Saved data entries –
=======
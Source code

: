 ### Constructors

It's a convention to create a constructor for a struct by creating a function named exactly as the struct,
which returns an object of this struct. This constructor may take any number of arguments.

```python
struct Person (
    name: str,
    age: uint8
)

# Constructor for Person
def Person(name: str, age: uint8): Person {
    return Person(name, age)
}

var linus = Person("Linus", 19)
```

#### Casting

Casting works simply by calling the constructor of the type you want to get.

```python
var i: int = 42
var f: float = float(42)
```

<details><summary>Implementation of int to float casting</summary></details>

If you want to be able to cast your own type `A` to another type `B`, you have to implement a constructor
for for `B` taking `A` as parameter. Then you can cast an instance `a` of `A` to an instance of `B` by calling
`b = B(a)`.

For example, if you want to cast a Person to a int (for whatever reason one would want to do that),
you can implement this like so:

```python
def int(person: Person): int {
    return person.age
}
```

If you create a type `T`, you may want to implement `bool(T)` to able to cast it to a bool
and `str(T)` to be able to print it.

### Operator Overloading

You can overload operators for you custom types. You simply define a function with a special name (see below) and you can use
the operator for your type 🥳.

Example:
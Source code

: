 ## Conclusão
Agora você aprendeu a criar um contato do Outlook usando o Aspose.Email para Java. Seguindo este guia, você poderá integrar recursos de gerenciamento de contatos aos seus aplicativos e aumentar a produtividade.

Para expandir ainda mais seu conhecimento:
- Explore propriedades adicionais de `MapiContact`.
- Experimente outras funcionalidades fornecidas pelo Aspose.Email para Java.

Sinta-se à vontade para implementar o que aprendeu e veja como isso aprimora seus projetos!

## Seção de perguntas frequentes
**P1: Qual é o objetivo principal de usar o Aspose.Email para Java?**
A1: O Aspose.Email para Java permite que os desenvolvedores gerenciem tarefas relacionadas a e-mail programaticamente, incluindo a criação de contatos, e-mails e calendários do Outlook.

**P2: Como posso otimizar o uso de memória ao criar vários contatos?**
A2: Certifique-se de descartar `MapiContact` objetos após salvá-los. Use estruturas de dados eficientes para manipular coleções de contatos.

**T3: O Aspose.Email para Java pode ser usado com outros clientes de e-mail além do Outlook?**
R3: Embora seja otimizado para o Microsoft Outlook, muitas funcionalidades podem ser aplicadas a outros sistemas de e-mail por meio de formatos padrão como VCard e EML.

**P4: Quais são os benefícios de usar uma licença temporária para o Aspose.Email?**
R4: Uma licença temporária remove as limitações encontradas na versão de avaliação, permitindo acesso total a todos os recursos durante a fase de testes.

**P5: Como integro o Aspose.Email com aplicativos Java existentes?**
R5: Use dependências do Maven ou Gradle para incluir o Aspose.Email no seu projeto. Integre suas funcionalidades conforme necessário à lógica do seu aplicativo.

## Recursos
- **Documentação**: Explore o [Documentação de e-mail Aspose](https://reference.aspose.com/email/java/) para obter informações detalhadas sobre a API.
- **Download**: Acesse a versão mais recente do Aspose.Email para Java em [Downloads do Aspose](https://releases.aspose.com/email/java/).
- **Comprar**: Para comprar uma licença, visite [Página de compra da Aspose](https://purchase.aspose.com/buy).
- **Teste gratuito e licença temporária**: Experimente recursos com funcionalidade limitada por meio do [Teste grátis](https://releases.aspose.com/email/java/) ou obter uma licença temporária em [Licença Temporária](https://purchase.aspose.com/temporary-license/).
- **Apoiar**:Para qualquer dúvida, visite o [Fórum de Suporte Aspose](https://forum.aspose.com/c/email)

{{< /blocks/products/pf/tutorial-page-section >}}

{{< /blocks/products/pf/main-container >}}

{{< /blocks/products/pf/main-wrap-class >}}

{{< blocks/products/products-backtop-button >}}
=======
Required action –
Reproduce the records above exactly, character for character.

Your solution –
Source code

: ### Constructors

It's a convention to create a constructor for a struct by creating a function named exactly as the struct,
which returns an object of this struct. This constructor may take any number of arguments.

```python
struct Person (
    name: str,
    age: uint8
)

# Constructor for Person
def Person(name: str, age: uint8): Person {
    return Person(name, age)
}

var linus = Person("Linus", 19)
```

#### Casting

Casting works simply by calling the constructor of the type you want to get.

```python
var i: int = 42
var f: float = float(42)
```

<details><summary>Implementation of int to float casting</summary></details>

If you want to be able to cast your own type `A` to another type `B`, you have to implement a constructor
for for `B` taking `A` as parameter. Then you can cast an instance `a` of `A` to an instance of `B` by calling
`b = B(a)`.

For example, if you want to cast a Person to a int (for whatever reason one would want to do that),
you can implement this like so:

```python
def int(person: Person): int {
    return person.age
}
```

If you create a type `T`, you may want to implement `bool(T)` to able to cast it to a bool
and `str(T)` to be able to print it.

### Operator Overloading

You can overload operators for you custom types. You simply define a function with a special name (see below) and you can use
the operator for your type 🥳.

Example:
Source code

: ## Conclusão
Agora você aprendeu a criar um contato do Outlook usando o Aspose.Email para Java. Seguindo este guia, você poderá integrar recursos de gerenciamento de contatos aos seus aplicativos e aumentar a produtividade.

Para expandir ainda mais seu conhecimento:
- Explore propriedades adicionais de `MapiContact`.
- Experimente outras funcionalidades fornecidas pelo Aspose.Email para Java.

Sinta-se à vontade para implementar o que aprendeu e veja como isso aprimora seus projetos!

## Seção de perguntas frequentes
**P1: Qual é o objetivo principal de usar o Aspose.Email para Java?**
A1: O Aspose.Email para Java permite que os desenvolvedores gerenciem tarefas relacionadas a e-mail programaticamente, incluindo a criação de contatos, e-mails e calendários do Outlook.

**P2: Como posso otimizar o uso de memória ao criar vários contatos?**
A2: Certifique-se de descartar `MapiContact` objetos após salvá-los. Use estruturas de dados eficientes para manipular coleções de contatos.

**T3: O Aspose.Email para Java pode ser usado com outros clientes de e-mail além do Outlook?**
R3: Embora seja otimizado para o Microsoft Outlook, muitas funcionalidades podem ser aplicadas a outros sistemas de e-mail por meio de formatos padrão como VCard e EML.

**P4: Quais são os benefícios de usar uma licença temporária para o Aspose.Email?**
R4: Uma licença temporária remove as limitações encontradas na versão de avaliação, permitindo acesso total a todos os recursos durante a fase de testes.

**P5: Como integro o Aspose.Email com aplicativos Java existentes?**
R5: Use dependências do Maven ou Gradle para incluir o Aspose.Email no seu projeto. Integre suas funcionalidades conforme necessário à lógica do seu aplicativo.

## Recursos
- **Documentação**: Explore o [Documentação de e-mail Aspose](https://reference.aspose.com/email/java/) para obter informações detalhadas sobre a API.
- **Download**: Acesse a versão mais recente do Aspose.Email para Java em [Downloads do Aspose](https://releases.aspose.com/email/java/).
- **Comprar**: Para comprar uma licença, visite [Página de compra da Aspose](https://purchase.aspose.com/buy).
- **Teste gratuito e licença temporária**: Experimente recursos com funcionalidade limitada por meio do [Teste grátis](https://releases.aspose.com/email/java/) ou obter uma licença temporária em [Licença Temporária](https://purchase.aspose.com/temporary-license/).
- **Apoiar**:Para qualquer dúvida, visite o [Fórum de Suporte Aspose](https://forum.aspose.com/c/email)

{{< /blocks/products/pf/tutorial-page-section >}}

{{< /blocks/products/pf/main-container >}}

{{< /blocks/products/pf/main-wrap-class >}}

{{< blocks/products/products-backtop-button >}}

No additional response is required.